At UCSF, Murray said overall about two-thirds of their COVID patients were hospitalized for the disease, while one-third were hospitalized with it. In pediatric COVID patients, about half of them were admitted for something other than the disease.
Yet even if these patients’ COVID symptoms are mild or nonexistent, their positive status places an extra burden on the hospital because they require isolation and extra safety protocols for hospital staff.
Staffing shortages from exposure and burnout
Hidden in the increasing case numbers are doctors, nurses, and other healthcare personnel infected by the more contagious variant, which causes more breakthrough infections among the vaccinated than past ones, said Akin Demehin, the policy director at the American Hospital Association. Even with mild infections, those healthcare workers are still out of action for a week after their tests turn negative, per CDC policy, just as the surge fills up hospitals and drives up demand for staff.
The Omicron surge will only put more stress on doctors and nurses, who still have to care for all those extra patients. One survey last August reported that nearly 60% of doctors feel burned out, Demehin said, and that was two surges ago. “We hear this from hospital leaders all the time — their number one, two, and three priority right now is workforce,” he said. “They know just how much has been asked of healthcare providers over the past almost two years.”
More young children
“This time around, we’re seeing more children less than 5 years of age,” Blumberg said.
He has observed that many of them have milder cases of bronchitis or croup, whereas the teens with COVID seen in earlier surges had more severe pneumonia. Most of these young children recover well, but he cautioned that with any infection and any hospital admission, “some children aren’t going to do well.”
Hospitalizations among young children are currently higher than they’ve ever been during the pandemic, according to the CDC.
Vaccines still work, but boosters are important
One thing the Omicron surge hasn’t altered is the well-established reality that vaccines significantly improve people’s odds of not dying from COVID-19. Deaths are still on the increase, averaging 1,600 a day in the US, an increase of 40% from the past week, according to the CDC. (Walensky said at the White House briefing that she thinks most of those are Delta variant cases.)

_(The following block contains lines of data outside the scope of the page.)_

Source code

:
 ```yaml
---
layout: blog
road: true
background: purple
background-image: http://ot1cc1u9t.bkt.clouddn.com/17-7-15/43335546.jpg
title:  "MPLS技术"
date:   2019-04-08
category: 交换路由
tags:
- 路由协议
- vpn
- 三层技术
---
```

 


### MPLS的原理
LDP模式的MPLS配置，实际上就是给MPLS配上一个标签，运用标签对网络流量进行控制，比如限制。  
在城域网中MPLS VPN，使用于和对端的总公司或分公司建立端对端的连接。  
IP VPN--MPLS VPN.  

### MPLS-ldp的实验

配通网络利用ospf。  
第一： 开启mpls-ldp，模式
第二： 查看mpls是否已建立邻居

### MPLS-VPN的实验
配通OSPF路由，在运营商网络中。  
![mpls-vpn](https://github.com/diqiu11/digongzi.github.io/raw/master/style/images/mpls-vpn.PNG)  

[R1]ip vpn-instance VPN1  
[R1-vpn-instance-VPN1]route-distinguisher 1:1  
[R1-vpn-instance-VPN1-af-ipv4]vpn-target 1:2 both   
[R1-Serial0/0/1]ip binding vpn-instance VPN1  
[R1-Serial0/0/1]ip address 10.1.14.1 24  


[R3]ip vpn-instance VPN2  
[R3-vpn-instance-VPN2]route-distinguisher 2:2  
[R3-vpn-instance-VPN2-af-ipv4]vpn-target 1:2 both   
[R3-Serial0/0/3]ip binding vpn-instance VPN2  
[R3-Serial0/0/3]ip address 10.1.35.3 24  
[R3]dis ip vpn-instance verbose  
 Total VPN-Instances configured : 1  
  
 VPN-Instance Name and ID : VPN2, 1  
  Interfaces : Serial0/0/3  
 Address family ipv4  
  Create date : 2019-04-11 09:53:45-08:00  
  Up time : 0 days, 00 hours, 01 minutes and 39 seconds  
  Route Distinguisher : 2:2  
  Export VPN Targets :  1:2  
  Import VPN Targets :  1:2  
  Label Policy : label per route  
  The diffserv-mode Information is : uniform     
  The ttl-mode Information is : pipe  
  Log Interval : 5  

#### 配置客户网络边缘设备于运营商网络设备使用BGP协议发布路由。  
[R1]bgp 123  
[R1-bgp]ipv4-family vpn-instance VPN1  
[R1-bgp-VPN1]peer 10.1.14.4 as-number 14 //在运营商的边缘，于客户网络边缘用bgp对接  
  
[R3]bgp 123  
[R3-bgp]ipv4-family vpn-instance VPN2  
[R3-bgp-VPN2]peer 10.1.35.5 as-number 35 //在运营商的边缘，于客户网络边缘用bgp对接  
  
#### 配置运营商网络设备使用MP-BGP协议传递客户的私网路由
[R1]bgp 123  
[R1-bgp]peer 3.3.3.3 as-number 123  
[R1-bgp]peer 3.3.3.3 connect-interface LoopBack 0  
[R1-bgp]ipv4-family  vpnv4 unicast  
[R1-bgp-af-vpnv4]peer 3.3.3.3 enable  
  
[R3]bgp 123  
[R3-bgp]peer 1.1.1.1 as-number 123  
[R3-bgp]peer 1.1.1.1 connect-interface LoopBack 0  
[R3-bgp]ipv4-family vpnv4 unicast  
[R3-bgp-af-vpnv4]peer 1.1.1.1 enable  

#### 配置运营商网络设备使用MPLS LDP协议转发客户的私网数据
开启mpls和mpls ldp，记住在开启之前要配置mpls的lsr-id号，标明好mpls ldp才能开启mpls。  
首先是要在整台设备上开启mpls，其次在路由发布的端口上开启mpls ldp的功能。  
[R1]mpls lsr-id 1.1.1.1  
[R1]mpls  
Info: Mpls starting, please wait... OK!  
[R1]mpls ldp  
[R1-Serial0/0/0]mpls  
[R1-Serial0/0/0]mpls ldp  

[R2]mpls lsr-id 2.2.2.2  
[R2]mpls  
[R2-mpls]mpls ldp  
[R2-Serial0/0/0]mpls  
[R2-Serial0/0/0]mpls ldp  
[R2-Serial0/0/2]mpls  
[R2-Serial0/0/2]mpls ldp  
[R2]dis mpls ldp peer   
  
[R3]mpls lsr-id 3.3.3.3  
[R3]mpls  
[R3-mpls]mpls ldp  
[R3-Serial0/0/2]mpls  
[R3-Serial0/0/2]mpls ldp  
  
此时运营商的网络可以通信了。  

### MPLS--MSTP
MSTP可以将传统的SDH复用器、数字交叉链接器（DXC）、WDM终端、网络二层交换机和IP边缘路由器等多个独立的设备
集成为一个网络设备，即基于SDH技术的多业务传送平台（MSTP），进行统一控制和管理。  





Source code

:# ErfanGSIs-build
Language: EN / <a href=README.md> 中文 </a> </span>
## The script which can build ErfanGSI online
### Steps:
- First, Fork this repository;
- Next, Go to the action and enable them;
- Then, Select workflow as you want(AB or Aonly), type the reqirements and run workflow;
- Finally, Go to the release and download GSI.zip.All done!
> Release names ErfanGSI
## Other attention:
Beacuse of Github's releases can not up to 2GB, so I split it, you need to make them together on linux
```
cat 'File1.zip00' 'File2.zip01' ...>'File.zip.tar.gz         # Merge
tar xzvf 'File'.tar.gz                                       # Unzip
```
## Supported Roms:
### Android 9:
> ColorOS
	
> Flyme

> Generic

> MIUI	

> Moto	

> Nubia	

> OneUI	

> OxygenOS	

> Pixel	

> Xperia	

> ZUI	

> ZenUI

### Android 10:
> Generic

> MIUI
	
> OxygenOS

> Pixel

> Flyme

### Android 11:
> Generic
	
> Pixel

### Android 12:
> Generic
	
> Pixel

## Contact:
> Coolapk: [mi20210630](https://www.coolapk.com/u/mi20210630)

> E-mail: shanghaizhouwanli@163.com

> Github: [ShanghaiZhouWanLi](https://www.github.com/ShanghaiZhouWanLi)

With Omicron rampant, “virtually everybody is going to wind up getting exposed and likely get infected,” National Institute of Allergy and Infectious Diseases chief Anthony Fauci said on Wednesday. “But if you’re vaccinated, and if you’re boosted, the chances of you getting sick are very, very low.”
“At my hospital, we have a graphic that’s sent out every day that has little people icons, those in the ICU, those on a ventilator, and those admitted for COVID. And the vast majority, overwhelmingly, are unvaccinated people in all three categories,” said Jeanne Marrazzo, the director of the division of infectious diseases at the University of Alabama at Birmingham School of Medicine, who spoke Tuesday at an Infectious Diseases Society of America briefing on Omicron for reporters.
“What we’ve learned with Omicron is that the booster really makes a big difference in terms of reducing your risk,” Murray said. Her hospital is seeing both vaccinated and unvaccinated patients hospitalized for COVID. But even patients who only had an initial series of vaccines — no booster — appear to be protected from the most severe outcomes.
“What we aren’t seeing is patients ending up on ventilators if they’re fully vaccinated,” she said. “I don’t have a single fully vaccinated patient in the hospital on a ventilator right now.”